As previously advised, Samson Oil and Gas USA, Inc, a wholly-owned subsidiary of Samson Oil and Gas Limited (ASX:SSN and OTCQB:SSNYY), has entered into a Purchase and Sale Agreement (PSA) with Eagle Energy Partners, I, LLC (Eagle or Buyer) for the sale of Samsons Foreman Butte Project located in the Williston Basin in North Dakota and Montana for cash consideration of US$40 million (subject to normal post completion adjustments).
The transaction includes Samson retaining a non-operated 15% working interest in the Home Run Field which contains the bulk of the identified upside of the project.
At the request of the Buyer the PSA has been amended and now provides for a Closing date of October 15th. As condition of Samson extending the Closing date the Buyer has released the escrowed deposit.
The Buyer did not determine any title and environmental defects.
A shareholder meeting to seek approval for the transaction received a positive outcome and accordingly the transaction has been able to proceed.

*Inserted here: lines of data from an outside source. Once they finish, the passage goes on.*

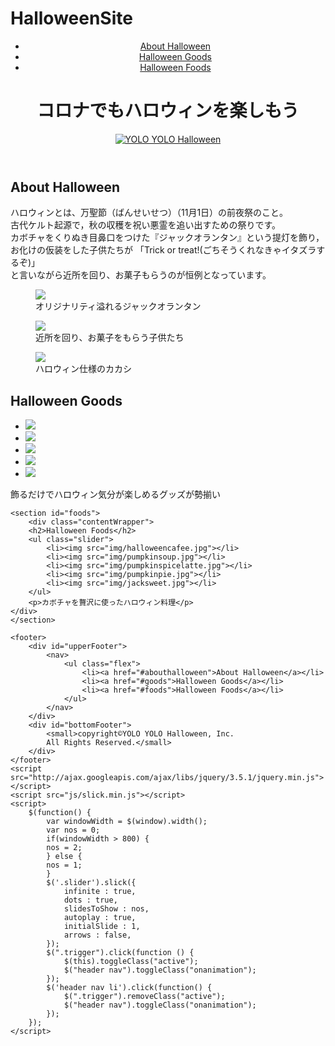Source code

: # HalloweenSite

<!DOCTYPE html>
<html lang="ja">
<head>
<meta charset="UTF-8">
<link rel="stylesheet" href="css/normalize.css">
<link rel="stylesheet" href="css/style.css">
<meta name="keywords" content="Halloween、pumpkin、ハロウィーン、ハロウィン、
ジャックオランタン、かぼちゃ、カボチャ、南瓜、パンプキン、jacko'lantern、
trick or treat、トリックオアトリート、コウモリ、魔女、ゴースト、witch、ghost、bat" />
<meta name="description" content="ハロウィンをより楽しむための情報が満載！
オシャレでかわいいハロウィングッズやフード情報などを紹介しています！" />
<meta name="viewport" content="width=device-width, initial-scale=1">
<title>YOLO YOLO Halloween</title>
<link rel="stylesheet" type="text/css" href="css/slick.css" media="screen"/>
<link rel="stylesheet" type="text/css" href="css/slick-theme.css" media="screen"/>

</head>

<body onload="init();">
    <header>
        <div id="menuWrapper">
            <a class="trigger" href="#">
                <span></span>
                <span></span>
                <span></span>
            </a>
        </div>
        <nav>
            <ul>
                <li><a href="#abouthalloween">About Halloween</a></li>
                <li><a href="#goods">Halloween Goods</a></li>
                <li><a href="#foods">Halloween Foods</a></li>
            </ul>
        </nav>
        <div class="contentWrapper">
        <h1>コロナでもハロウィンを楽しもう</h1>
        <a href="index.html"><img src="img/halloweentitle.png" 
        alt="YOLO YOLO Halloween"></a>
        </div>
    </header>
    <section id="abouthalloween">
    <div class="contentWrapper">
        <h2>About Halloween</h2>
        <p>ハロウィンとは、万聖節（ばんせいせつ）（11月1日）の前夜祭のこと。<br>
        古代ケルト起源で，秋の収穫を祝い悪霊を追い出すための祭りです。<br>
        カボチャをくりぬき目鼻口をつけた『ジャックオランタン』という提灯を飾り，<br>
        お化けの仮装をした子供たちが 
        「Trick or treat!(ごちそうくれなきゃイタズラするぞ)」<br>
        と言いながら近所を回り、お菓子もらうのが恒例となっています。</p>
        <div class="flex">
            <div class="flexcontent">
                <figure>
                    <img src="img/pumpkin.jpg">
                    <figcaption>オリジナリティ溢れるジャックオランタン</figcaption>
                </figure>
            </div>
            <div class="flexcontent">
                <figure>
                    <img src="img/trickortreat.jpg">
                    <figcaption>近所を回り、お菓子をもらう子供たち</figcaption>
                </figure>
            </div>
            <div class="flexcontent">
                <figure>
                    <img src="img/dollandpumpkin.jpg">
                    <figcaption>ハロウィン仕様のカカシ</figcaption>
                </figure>
            </div>
        </div>
    </div>
    </section>
    <section id="goods">
    <div class="contentWrapper">
        <h2>Halloween Goods</h2>
        <ul class="slider">
            <li><img src="img/ghostlamp.jpg"></li>
            <li><img src="img/halloweencat.jpg"></li>
            <li><img src="img/threeghost.jpg"></li>
            <li><img src="img/witch.jpg"></li>
            <li><img src="img/halloweenplate.jpg"></li>
        </ul>
        <p>飾るだけでハロウィン気分が楽しめるグッズが勢揃い</p>  
    </div>
    </section>  

    <section id="foods">
        <div class="contentWrapper">
        <h2>Halloween Foods</h2>
        <ul class="slider">
            <li><img src="img/halloweencafee.jpg"></li>
            <li><img src="img/pumpkinsoup.jpg"></li>
            <li><img src="img/pumpkinspicelatte.jpg"></li>
            <li><img src="img/pumpkinpie.jpg"></li>
            <li><img src="img/jacksweet.jpg"></li>
        </ul>
        <p>カボチャを贅沢に使ったハロウィン料理</p>
    </div>
    </section>

    <footer>
        <div id="upperFooter">
            <nav>
                <ul class="flex">
                    <li><a href="#abouthalloween">About Halloween</a></li>
                    <li><a href="#goods">Halloween Goods</a></li>
                    <li><a href="#foods">Halloween Foods</a></li>
                </ul>
            </nav>
        </div>
        <div id="bottomFooter">
            <small>copyright©︎YOLO YOLO Halloween, Inc. 
            All Rights Reserved.</small>
        </div>
    </footer>
    <script src="http://ajax.googleapis.com/ajax/libs/jquery/3.5.1/jquery.min.js"></script>
    <script src="js/slick.min.js"></script>
    <script>
        $(function() {
            var windowWidth = $(window).width();
            var nos = 0;
            if(windowWidth > 800) {
            nos = 2;
            } else {
            nos = 1;
            }
            $('.slider').slick({
                infinite : true,
                dots : true,
                slidesToShow : nos,
                autoplay : true,
                initialSlide : 1,
                arrows : false,
            });
            $(".trigger").click(function () {
                $(this).toggleClass("active");
                $("header nav").toggleClass("onanimation");
            });
            $('header nav li').click(function() {
                $(".trigger").removeClass("active");
                $("header nav").toggleClass("onanimation");
            });
        });
    </script>
</body>
</html>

The transaction will allow Samson to retire all of its debt, and meet all of its other liabilities and should leave it with a cash balance of approximately US$7 million. The transaction has been designed, through the retention of a 15% working interest in the Home Run Field, to allow Samson shareholders to participate in development of the Proved Undeveloped reserves within the Ratcliffe Formation associated with the Home Run Field along with the Probable reserve within the Nesson Formation in the same field. Samson has identified 26 well locations with the Ratcliffe Formation which are planned to be drilled out of the existing well bores. The Nesson Formation opportunity includes 10 vertical wells in a well-defined structure which was proven to be productive from the Nesson Formation when penetrated in the Banks well, but for mechanical reasons has remained undrained.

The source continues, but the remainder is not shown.